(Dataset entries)
········

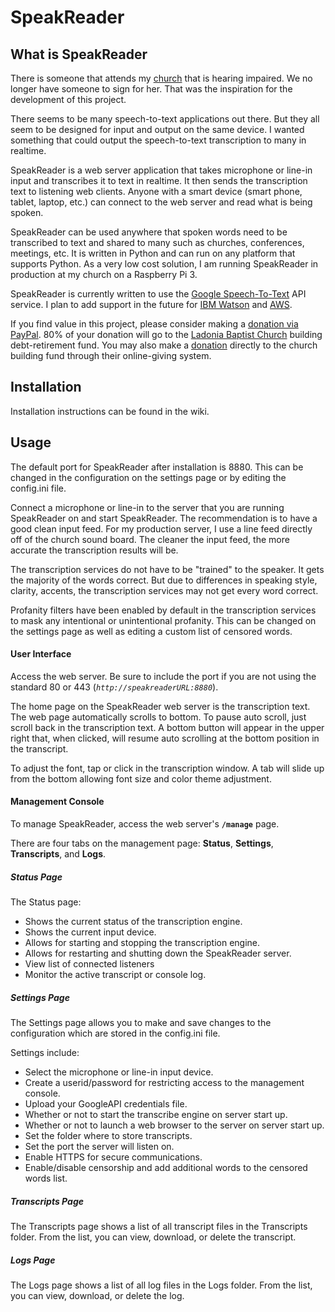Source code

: # SpeakReader

## What is SpeakReader
There is someone that attends my [church](https://www.ladoniabaptist.org) that is hearing impaired. We no longer have someone to sign for her. That was the inspiration for the development of this project.

There seems to be many speech-to-text applications out there. But they all seem to be designed for input and output on the same device. I wanted something that could output the speech-to-text transcription to many in realtime.

SpeakReader is a web server application that takes microphone or line-in input and transcribes it to text in realtime. It then sends the transcription text to listening web clients. Anyone with a smart device (smart phone, tablet, laptop, etc.) can connect to the web server and read what is being spoken.
 
SpeakReader can be used anywhere that spoken words need to be transcribed to text and shared to many such as churches, conferences, meetings, etc.
It is written in Python and can run on any platform that supports Python. As a very low cost solution, I am running SpeakReader in production at my church on a Raspberry Pi 3.

SpeakReader is currently written to use the [Google Speech-To-Text](https://cloud.google.com/speech-to-text/) API service. I plan to add support in the future for [IBM Watson](https://www.ibm.com/watson/services/speech-to-text/) and [AWS](https://aws.amazon.com/transcribe/).

If you find value in this project, please consider making a [donation via PayPal](https://paypal.me/jerryleenance). 80% of your donation will go to the [Ladonia Baptist Church](https://www.ladoniabaptist.org) building debt-retirement fund. 
You may also make a [donation](https://onrealm.org/LadoniaBaptist/Give/EAVLVGBZJN) directly to the church building fund through their online-giving system.


## Installation
Installation instructions can be found in the wiki.
 

## Usage

The default port for SpeakReader after installation is 8880. This can be changed in the configuration on the settings page or by editing the config.ini file.

Connect a microphone or line-in to the server that you are running SpeakReader on and start SpeakReader.
The recommendation is to have a good clean input feed. For my production server, I use a line feed directly off of the church sound board. The cleaner the input feed, the more accurate the transcription results will be.

The transcription services do not have to be "trained" to the speaker. It gets the majority of the words correct. But due to differences in speaking style, clarity, accents, the transcription services may not get every word correct.

Profanity filters have been enabled by default in the transcription services to mask any intentional or unintentional profanity. This can be changed on the settings page as well as editing a custom list of censored words. 


#### User Interface
Access the web server. Be sure to include the port if you are not using the standard 80 or 443 (*`http://speakreaderURL:8880`*).

The home page on the SpeakReader web server is the transcription text.
The web page automatically scrolls to bottom. To pause auto scroll, just scroll back in the transcription text. A bottom button will appear in the upper right that, when clicked, will resume auto scrolling at the bottom position in the transcript.

To adjust the font, tap or click in the transcription window. A tab will slide up from the bottom allowing font size and color theme adjustment.

#### Management Console
To manage SpeakReader, access the web server's **`/manage`** page.

There are four tabs on the management page: **Status**, **Settings**, **Transcripts**, and **Logs**.

##### Status Page
The Status page:
* Shows the current status of the transcription engine.
* Shows the current input device.
* Allows for starting and stopping the transcription engine.
* Allows for restarting and shutting down the SpeakReader server.
* View list of connected listeners
* Monitor the active transcript or console log.

##### Settings Page
The Settings page allows you to make and save changes to the configuration which are stored in the config.ini file.

Settings include:
* Select the microphone or line-in input device.
* Create a userid/password for restricting access to the management console.
* Upload your GoogleAPI credentials file.
* Whether or not to start the transcribe engine on server start up.
* Whether or not to launch a web browser to the server on server start up.
* Set the folder where to store transcripts.
* Set the port the server will listen on.
* Enable HTTPS for secure communications.
* Enable/disable censorship and add additional words to the censored words list.

##### Transcripts Page
The Transcripts page shows a list of all transcript files in the Transcripts folder. From the list, you can view, download, or delete the transcript.

##### Logs Page
The Logs page shows a list of all log files in the Logs folder. From the list, you can view, download, or delete the log.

········

# Your task
Go line by line through the data above and report each one that holds the string "spoken".

# Output for this task
SpeakReader is a web server application that takes microphone or line-in input and transcribes it to text in realtime. It then sends the transcription text to listening web clients. Anyone with a smart device (smart phone, tablet, laptop, etc.) can connect to the web server and read what is being spoken.
SpeakReader can be used anywhere that spoken words need to be transcribed to text and shared to many such as churches, conferences, meetings, etc.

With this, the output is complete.